DATASET EXTRACT:
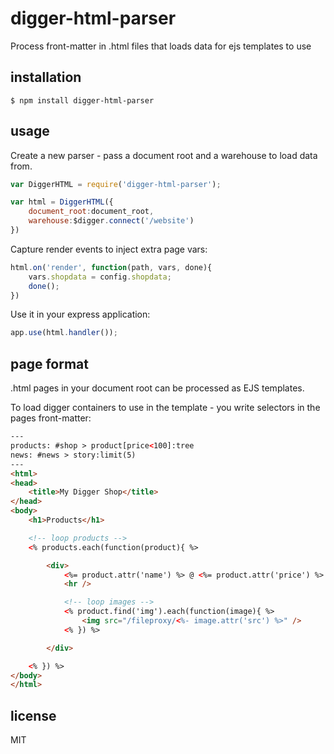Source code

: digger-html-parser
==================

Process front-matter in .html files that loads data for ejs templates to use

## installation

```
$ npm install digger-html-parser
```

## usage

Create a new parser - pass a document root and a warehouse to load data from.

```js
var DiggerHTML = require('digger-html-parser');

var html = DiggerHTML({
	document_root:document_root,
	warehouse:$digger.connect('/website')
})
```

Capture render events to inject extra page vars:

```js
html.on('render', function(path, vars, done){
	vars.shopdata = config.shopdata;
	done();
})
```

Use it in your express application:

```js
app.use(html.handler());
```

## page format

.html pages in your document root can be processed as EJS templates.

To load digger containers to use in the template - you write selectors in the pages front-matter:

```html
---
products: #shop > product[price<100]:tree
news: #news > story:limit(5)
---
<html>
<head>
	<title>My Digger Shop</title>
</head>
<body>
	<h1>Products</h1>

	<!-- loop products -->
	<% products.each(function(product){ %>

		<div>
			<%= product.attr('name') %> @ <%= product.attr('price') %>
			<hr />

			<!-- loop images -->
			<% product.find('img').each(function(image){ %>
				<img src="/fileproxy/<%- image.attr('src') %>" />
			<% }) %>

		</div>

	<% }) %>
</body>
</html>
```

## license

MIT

---

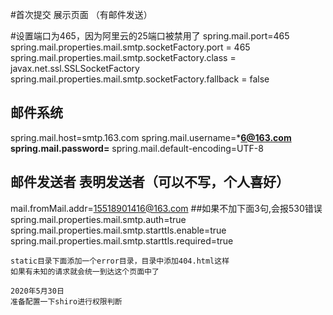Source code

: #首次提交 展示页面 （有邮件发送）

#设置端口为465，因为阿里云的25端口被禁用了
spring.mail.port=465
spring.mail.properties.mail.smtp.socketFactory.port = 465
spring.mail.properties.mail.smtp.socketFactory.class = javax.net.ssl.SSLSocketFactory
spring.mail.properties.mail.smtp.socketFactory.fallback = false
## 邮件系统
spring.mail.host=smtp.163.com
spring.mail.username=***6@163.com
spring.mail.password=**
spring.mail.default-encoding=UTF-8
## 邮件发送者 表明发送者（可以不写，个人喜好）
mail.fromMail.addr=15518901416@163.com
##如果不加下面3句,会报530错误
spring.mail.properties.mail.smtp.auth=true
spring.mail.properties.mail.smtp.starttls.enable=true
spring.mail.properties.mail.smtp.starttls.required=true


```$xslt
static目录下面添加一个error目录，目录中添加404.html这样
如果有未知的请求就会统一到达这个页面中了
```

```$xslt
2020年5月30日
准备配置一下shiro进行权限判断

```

TRY IT:
Output only the count of lines in the data containing "attr".

RESULT OF THE TASK:
2